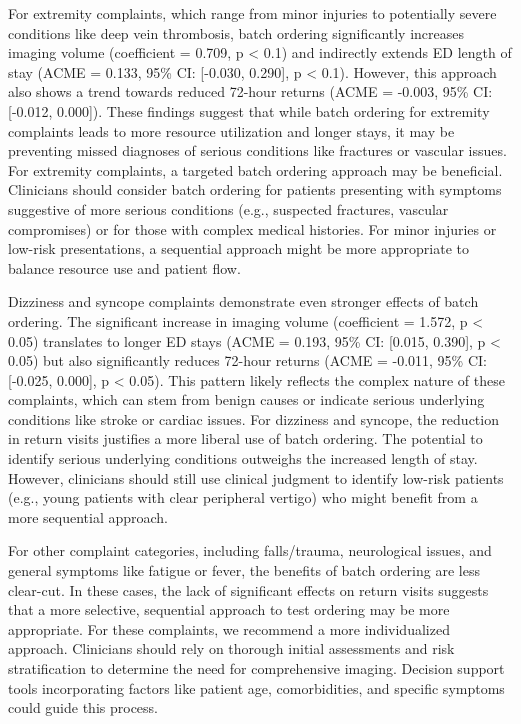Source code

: \documentclass{article}
\begin{document}
For extremity complaints, which range from minor injuries to potentially
severe conditions like deep vein thrombosis, batch ordering
significantly increases imaging volume (coefficient = 0.709, p
\textless{} 0.1) and indirectly extends ED length of stay (ACME = 0.133,
95\% CI: {[}-0.030, 0.290{]}, p \textless{} 0.1). However, this approach
also shows a trend towards reduced 72-hour returns (ACME = -0.003, 95\%
CI: {[}-0.012, 0.000{]}). These findings suggest that while batch
ordering for extremity complaints leads to more resource utilization and
longer stays, it may be preventing missed diagnoses of serious
conditions like fractures or vascular issues. For extremity complaints,
a targeted batch ordering approach may be beneficial. Clinicians should
consider batch ordering for patients presenting with symptoms suggestive
of more serious conditions (e.g., suspected fractures, vascular
compromises) or for those with complex medical histories. For minor
injuries or low-risk presentations, a sequential approach might be more
appropriate to balance resource use and patient flow.

Dizziness and syncope complaints demonstrate even stronger effects of
batch ordering. The significant increase in imaging volume (coefficient
= 1.572, p \textless{} 0.05) translates to longer ED stays (ACME =
0.193, 95\% CI: {[}0.015, 0.390{]}, p \textless{} 0.05) but also
significantly reduces 72-hour returns (ACME = -0.011, 95\% CI:
{[}-0.025, 0.000{]}, p \textless{} 0.05). This pattern likely reflects
the complex nature of these complaints, which can stem from benign
causes or indicate serious underlying conditions like stroke or cardiac
issues. For dizziness and syncope, the reduction in return visits
justifies a more liberal use of batch ordering. The potential to
identify serious underlying conditions outweighs the increased length of
stay. However, clinicians should still use clinical judgment to identify
low-risk patients (e.g., young patients with clear peripheral vertigo)
who might benefit from a more sequential approach.

For other complaint categories, including falls/trauma, neurological
issues, and general symptoms like fatigue or fever, the benefits of
batch ordering are less clear-cut. In these cases, the lack of
significant effects on return visits suggests that a more selective,
sequential approach to test ordering may be more appropriate. For these
complaints, we recommend a more individualized approach. Clinicians
should rely on thorough initial assessments and risk stratification to
determine the need for comprehensive imaging. Decision support tools
incorporating factors like patient age, comorbidities, and specific
symptoms could guide this process.
\end{document}
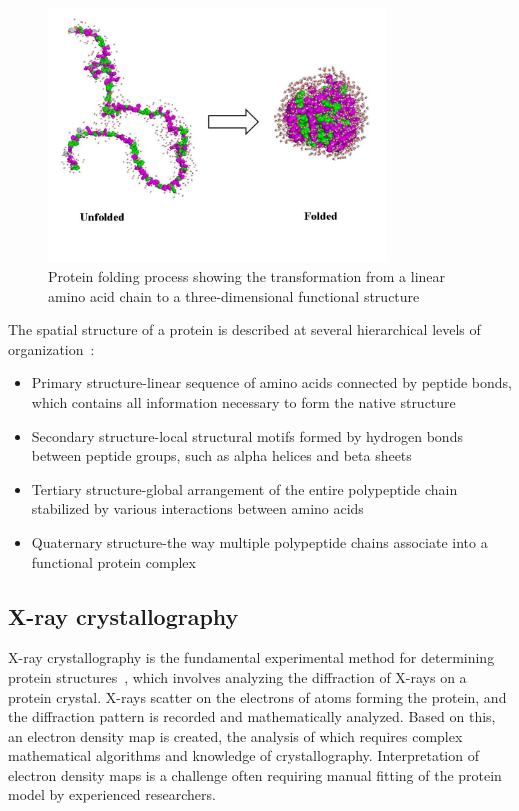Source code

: \begin{figure}[htbp]
    \centering
    \includegraphics[width=0.8\textwidth]{images/folded.jpg}
    \caption{Protein folding process showing the transformation from a linear amino acid chain to a three-dimensional functional structure}
    \label{fig:protein-folding}
\end{figure}

The spatial structure of a protein is described at several hierarchical levels of organization~\cite{protein_folding, dill2012protein}:

\begin{itemize}
    \item Primary structure-linear sequence of amino acids connected by peptide bonds, which contains all information necessary to form the native structure
    \item Secondary structure-local structural motifs formed by hydrogen bonds between peptide groups, such as alpha helices and beta sheets
    \item Tertiary structure-global arrangement of the entire polypeptide chain stabilized by various interactions between amino acids
    \item Quaternary structure-the way multiple polypeptide chains associate into a functional protein complex
\end{itemize}

\subsection{X-ray crystallography}
X-ray crystallography is the fundamental experimental method for determining protein structures~\cite{xray_crystallography}, which involves analyzing the diffraction of X-rays on a protein crystal.
X-rays scatter on the electrons of atoms forming the protein, and the diffraction pattern is recorded and mathematically analyzed.
Based on this, an electron density map is created, the analysis of which requires complex mathematical algorithms and knowledge of crystallography.
Interpretation of electron density maps is a challenge often requiring manual fitting of the protein model by experienced researchers.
------------------------------------------------
About this task
Check each line of the data above, and please copy the ones in which the string "cite" occurs.

Answer to this problem
The spatial structure of a protein is described at several hierarchical levels of organization~\cite{protein_folding, dill2012protein}:
X-ray crystallography is the fundamental experimental method for determining protein structures~\cite{xray_crystallography}, which involves analyzing the diffraction of X-rays on a protein crystal.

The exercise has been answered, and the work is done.